As for Kdal of Jatora, I was to fly with the Qualdar scouting party of four warriors on a reconnaissance of the Al tajalo. Our goal, verify the location and the righteousness of the Al' tajalo. Upon this covert mission hung the balance of the T’lu’s monumental assault upon Amata. Horas would remain in the theilhar pending our return. T’lu had given his word, his Halm, but that Halm rested upon verification of the Al ‘tajalo. If the T'lu's plan seemed tactically sound. Far better to risk four men than the entire force of the Odanal upon the word of one V'Koo. Tactically sound with one minor flaw; I have never flown a Qualo.

 “My inexperience makes me a liability.” I noted to my Amar.

“You will learn,” T’lu answered with a wide smile. “And fast!”

In some innate manner, T’lu understood the urgency of my being part of that mission to the Al’ tajalo. How or why, is irrelevant. It is enough that he did and did not deny me that Halm. 

Thought his, the fire built as the season’s change. I knew Fate had determined I should die in the fighting soon to fill the skies, the seas, and the underground vaults of Jatora, my destiny irrevocably entwined with Ksanj. All that remained was the exact moment. What Kdal of Jatora could accomplish before Fate ended what Fate had begun drove me forward with both apprehension and resolve.

I wondered if this fire brought a resolution to what I now perceived as my ancient conflict with he whom I knew as Ksanj. Though I wondered to where else and as whom else we had met, clarity of that memory Fate sought fit to withhold. Nor was there anything I could to about it. From deep in my soul, I head the voice of Mecca growling.

“We will top the crater of Amata and seek him out,” he said. “He will be waiting, and we will have our answer.

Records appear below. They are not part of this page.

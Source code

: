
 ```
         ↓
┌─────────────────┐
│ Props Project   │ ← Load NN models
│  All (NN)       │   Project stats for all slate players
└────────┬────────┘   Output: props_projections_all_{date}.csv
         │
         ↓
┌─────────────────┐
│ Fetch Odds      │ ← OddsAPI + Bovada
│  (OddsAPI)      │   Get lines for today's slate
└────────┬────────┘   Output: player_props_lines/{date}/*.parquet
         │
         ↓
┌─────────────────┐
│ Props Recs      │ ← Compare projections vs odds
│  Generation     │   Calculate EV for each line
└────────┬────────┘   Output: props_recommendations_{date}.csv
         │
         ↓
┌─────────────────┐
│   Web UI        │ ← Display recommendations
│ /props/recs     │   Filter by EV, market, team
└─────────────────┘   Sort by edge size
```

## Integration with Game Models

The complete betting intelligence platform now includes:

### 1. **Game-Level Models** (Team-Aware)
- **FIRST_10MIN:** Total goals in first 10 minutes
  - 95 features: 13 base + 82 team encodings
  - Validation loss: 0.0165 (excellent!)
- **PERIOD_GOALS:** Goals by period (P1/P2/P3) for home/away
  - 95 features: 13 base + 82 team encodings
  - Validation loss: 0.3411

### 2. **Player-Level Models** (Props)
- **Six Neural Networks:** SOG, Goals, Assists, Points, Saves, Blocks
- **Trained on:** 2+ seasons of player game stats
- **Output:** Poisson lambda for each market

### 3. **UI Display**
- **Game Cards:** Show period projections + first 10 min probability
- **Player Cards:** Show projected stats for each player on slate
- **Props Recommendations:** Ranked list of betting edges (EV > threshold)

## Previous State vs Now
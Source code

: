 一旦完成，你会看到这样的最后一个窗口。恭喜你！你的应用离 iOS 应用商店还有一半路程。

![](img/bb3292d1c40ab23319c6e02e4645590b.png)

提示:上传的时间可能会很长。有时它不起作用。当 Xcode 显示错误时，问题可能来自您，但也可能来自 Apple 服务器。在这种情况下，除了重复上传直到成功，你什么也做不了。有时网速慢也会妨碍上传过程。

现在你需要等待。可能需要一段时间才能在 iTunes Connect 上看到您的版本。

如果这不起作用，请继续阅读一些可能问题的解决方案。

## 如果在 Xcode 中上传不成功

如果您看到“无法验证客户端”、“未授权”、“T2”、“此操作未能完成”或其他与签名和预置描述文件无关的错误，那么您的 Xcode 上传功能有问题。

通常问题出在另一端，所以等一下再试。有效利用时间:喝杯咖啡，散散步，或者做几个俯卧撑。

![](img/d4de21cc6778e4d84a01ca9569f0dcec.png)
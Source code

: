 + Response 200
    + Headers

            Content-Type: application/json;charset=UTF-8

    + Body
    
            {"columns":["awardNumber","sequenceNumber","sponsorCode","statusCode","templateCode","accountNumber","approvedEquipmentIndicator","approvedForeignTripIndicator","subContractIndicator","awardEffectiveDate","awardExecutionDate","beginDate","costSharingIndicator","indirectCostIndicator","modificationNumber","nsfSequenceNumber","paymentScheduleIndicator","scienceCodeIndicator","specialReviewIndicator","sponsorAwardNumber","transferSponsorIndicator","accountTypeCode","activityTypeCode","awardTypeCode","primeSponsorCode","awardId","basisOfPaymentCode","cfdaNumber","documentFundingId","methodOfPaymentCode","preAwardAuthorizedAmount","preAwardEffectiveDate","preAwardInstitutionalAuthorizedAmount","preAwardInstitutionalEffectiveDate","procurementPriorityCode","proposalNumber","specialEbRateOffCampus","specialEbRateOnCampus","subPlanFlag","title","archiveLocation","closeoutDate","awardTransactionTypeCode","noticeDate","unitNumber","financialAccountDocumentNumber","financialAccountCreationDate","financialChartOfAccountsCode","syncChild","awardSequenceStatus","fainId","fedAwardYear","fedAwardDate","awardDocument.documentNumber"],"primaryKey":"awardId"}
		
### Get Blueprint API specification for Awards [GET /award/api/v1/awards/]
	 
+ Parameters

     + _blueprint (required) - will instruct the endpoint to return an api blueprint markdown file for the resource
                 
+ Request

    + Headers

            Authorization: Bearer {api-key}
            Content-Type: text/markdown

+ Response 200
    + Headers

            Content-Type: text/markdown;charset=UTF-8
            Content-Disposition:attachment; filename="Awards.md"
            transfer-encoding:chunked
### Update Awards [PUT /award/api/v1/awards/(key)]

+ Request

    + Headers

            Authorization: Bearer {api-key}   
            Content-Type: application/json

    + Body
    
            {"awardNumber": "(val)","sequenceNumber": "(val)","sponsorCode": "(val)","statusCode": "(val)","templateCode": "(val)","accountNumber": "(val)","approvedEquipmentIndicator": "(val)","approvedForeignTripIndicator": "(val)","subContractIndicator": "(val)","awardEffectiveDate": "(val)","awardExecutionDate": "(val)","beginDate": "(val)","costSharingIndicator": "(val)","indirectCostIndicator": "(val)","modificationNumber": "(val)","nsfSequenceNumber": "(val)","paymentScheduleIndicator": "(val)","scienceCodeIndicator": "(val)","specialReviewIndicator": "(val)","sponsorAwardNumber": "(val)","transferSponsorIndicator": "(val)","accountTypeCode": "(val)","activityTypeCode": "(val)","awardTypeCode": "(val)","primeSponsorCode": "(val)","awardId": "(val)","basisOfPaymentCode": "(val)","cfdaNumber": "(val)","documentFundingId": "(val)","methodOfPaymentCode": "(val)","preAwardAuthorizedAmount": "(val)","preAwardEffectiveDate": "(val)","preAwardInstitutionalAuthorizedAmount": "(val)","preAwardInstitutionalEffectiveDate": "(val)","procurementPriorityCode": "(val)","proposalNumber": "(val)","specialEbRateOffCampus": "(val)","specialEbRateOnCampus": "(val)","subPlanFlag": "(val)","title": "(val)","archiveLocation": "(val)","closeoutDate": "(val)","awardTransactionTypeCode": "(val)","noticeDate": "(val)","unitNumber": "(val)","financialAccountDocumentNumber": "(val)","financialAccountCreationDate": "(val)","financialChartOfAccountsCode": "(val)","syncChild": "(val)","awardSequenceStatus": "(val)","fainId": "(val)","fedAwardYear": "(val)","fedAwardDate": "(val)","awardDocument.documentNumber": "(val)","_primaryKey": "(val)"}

Once and for all, for all eternity, we shall have our answer.” 

But first, Kdal had to learn to fly! 

That job fell to Land, who took to the task with great enthusiasm, although I will confess trepidation. The morning before the scout party was due to depart, Land lead me beyond the city and into the lower ranges of the Bl'an -- a journey not without points of interest. 
Agar was a peaceful island. There were few predators, the beasts of their isolated world being mostly herbivorous cousins to the red skinned, blue bellied antelope, or Ealoran, I had seen in the open areas between the Mu' Derj and the Val Ponada. Several varieties of winged residents were evident and of course, the Blusk.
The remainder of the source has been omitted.